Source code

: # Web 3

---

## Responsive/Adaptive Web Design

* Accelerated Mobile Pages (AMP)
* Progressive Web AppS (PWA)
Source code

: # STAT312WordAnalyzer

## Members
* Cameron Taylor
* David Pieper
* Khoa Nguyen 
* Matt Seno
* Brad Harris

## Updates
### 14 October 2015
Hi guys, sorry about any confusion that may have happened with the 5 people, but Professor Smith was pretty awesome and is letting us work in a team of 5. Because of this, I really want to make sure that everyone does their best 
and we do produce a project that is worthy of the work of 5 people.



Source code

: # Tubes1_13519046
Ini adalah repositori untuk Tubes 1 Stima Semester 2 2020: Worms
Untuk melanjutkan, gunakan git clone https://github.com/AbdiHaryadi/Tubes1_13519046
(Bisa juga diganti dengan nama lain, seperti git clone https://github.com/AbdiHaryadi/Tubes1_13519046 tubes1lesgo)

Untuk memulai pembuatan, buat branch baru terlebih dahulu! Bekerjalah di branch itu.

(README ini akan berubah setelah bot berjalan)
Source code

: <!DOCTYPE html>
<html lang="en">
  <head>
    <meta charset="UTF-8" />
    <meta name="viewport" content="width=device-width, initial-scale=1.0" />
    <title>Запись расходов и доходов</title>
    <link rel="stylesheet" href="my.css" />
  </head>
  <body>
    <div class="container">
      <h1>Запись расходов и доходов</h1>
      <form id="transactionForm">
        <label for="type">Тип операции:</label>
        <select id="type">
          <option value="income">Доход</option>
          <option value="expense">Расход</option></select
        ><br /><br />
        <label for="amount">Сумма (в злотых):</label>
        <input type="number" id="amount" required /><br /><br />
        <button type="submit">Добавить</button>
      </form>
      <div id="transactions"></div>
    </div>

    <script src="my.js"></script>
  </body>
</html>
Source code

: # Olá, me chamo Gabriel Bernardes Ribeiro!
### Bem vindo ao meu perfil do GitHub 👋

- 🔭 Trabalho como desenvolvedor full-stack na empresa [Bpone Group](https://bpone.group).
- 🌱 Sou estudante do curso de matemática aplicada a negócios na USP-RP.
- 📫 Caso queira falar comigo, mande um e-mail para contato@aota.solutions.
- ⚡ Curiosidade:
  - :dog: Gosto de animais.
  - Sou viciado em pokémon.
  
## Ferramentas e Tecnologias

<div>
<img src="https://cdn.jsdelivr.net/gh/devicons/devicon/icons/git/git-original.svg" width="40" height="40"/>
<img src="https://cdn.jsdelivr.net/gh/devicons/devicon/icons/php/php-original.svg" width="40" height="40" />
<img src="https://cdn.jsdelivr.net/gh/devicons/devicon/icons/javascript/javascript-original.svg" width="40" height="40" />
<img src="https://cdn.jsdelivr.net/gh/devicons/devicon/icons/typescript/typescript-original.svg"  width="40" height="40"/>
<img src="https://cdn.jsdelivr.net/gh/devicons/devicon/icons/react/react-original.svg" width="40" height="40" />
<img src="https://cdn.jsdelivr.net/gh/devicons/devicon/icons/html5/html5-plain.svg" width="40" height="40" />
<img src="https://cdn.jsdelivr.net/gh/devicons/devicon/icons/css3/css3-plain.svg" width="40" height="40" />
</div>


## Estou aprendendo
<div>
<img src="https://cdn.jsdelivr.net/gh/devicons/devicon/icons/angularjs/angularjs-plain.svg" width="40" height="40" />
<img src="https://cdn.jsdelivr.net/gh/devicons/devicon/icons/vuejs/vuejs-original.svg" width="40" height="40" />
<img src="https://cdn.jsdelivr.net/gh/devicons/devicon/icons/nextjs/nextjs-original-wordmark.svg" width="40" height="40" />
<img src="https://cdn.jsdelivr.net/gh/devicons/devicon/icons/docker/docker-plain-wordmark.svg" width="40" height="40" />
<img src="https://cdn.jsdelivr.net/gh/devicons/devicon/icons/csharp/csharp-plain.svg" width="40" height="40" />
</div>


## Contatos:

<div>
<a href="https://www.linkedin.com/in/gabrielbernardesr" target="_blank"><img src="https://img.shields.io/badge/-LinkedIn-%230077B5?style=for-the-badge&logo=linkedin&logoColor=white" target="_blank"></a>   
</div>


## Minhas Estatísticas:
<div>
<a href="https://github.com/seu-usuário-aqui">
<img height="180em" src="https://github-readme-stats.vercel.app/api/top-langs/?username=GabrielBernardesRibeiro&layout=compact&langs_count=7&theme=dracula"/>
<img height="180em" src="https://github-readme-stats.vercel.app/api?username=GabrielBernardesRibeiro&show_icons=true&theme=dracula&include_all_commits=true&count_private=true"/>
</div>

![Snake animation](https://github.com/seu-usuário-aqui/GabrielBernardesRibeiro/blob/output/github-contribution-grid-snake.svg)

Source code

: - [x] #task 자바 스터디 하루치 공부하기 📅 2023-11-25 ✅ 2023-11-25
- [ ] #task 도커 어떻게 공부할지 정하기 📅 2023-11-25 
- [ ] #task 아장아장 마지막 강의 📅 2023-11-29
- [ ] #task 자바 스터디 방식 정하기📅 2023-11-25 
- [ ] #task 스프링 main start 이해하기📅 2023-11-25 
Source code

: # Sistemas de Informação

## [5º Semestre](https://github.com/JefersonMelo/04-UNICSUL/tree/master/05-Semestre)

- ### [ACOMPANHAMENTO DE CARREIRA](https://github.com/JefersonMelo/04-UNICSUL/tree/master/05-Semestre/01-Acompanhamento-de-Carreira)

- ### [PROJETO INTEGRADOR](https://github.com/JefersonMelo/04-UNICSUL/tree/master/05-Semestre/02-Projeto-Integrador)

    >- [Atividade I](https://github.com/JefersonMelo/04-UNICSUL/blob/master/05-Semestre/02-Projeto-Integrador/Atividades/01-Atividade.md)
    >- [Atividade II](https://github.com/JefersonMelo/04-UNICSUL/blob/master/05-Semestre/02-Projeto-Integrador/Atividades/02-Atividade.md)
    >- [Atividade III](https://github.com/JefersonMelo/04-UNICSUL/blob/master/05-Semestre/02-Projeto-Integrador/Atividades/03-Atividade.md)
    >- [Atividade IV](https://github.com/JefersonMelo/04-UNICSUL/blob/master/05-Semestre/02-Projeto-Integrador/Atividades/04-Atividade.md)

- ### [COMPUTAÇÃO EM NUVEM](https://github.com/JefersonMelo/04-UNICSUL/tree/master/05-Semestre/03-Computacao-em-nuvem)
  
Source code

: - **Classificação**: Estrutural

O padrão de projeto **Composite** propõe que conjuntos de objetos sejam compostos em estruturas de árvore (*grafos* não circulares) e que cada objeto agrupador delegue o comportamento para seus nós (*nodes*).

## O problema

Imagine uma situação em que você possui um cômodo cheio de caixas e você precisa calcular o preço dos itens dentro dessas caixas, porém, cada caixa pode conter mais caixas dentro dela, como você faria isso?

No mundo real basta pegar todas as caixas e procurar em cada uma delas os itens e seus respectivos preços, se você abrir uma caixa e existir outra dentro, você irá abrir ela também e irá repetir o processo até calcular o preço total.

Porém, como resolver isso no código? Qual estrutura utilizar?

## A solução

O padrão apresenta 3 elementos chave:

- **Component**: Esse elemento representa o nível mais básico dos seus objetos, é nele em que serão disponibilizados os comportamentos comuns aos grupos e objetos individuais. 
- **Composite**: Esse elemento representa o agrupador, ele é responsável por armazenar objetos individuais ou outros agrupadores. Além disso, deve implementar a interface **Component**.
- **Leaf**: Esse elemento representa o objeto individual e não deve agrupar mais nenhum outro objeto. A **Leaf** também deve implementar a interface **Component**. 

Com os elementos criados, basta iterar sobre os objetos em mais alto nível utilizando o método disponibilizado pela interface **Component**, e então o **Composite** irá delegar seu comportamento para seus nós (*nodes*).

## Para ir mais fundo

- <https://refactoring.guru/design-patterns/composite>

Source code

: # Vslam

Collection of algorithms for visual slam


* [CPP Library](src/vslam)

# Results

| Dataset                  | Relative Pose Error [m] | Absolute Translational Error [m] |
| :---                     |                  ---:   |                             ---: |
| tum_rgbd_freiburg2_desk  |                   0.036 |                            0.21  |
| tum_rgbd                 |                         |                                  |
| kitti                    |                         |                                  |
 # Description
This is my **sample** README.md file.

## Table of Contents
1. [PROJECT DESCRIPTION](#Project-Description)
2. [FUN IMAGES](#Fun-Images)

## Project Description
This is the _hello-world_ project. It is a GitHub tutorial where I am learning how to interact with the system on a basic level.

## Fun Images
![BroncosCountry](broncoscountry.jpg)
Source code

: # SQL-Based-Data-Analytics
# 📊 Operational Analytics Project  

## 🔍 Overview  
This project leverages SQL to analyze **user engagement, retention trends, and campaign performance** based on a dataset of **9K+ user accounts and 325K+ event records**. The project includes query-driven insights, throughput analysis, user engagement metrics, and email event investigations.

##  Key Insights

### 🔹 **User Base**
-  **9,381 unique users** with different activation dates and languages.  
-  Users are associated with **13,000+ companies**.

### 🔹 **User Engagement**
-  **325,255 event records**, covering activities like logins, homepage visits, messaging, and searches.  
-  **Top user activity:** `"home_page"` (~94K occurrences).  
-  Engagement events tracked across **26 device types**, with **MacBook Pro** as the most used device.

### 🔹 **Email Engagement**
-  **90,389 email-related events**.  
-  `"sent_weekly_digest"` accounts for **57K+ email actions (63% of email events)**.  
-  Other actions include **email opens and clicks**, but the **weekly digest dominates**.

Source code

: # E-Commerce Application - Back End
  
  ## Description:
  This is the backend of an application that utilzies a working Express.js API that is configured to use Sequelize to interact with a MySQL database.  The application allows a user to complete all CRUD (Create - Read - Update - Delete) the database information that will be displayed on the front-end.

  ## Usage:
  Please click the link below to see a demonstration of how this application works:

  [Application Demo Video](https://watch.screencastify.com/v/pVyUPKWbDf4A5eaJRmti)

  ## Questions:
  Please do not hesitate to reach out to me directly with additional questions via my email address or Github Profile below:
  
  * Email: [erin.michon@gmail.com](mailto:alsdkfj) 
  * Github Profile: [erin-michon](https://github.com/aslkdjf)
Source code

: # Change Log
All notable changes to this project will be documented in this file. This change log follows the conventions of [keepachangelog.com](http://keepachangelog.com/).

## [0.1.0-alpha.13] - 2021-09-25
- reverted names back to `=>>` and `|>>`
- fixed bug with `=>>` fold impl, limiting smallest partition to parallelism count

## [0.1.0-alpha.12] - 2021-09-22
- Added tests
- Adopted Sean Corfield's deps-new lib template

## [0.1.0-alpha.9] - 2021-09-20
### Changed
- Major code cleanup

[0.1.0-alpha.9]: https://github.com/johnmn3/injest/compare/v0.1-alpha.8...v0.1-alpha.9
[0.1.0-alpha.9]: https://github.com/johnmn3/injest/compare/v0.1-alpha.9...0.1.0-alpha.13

*****

— What the task asks —
The answer must consist solely of the lines from the first line of the data to the line holding "Hi guys, sorry", each given again exactly.

— Worked solution —
Source code

: # Web 3

---

## Responsive/Adaptive Web Design

* Accelerated Mobile Pages (AMP)
* Progressive Web AppS (PWA)
Source code

: # STAT312WordAnalyzer

## Members
* Cameron Taylor
* David Pieper
* Khoa Nguyen 
* Matt Seno
* Brad Harris

## Updates
### 14 October 2015
Hi guys, sorry about any confusion that may have happened with the 5 people, but Professor Smith was pretty awesome and is letting us work in a team of 5. Because of this, I really want to make sure that everyone does their best 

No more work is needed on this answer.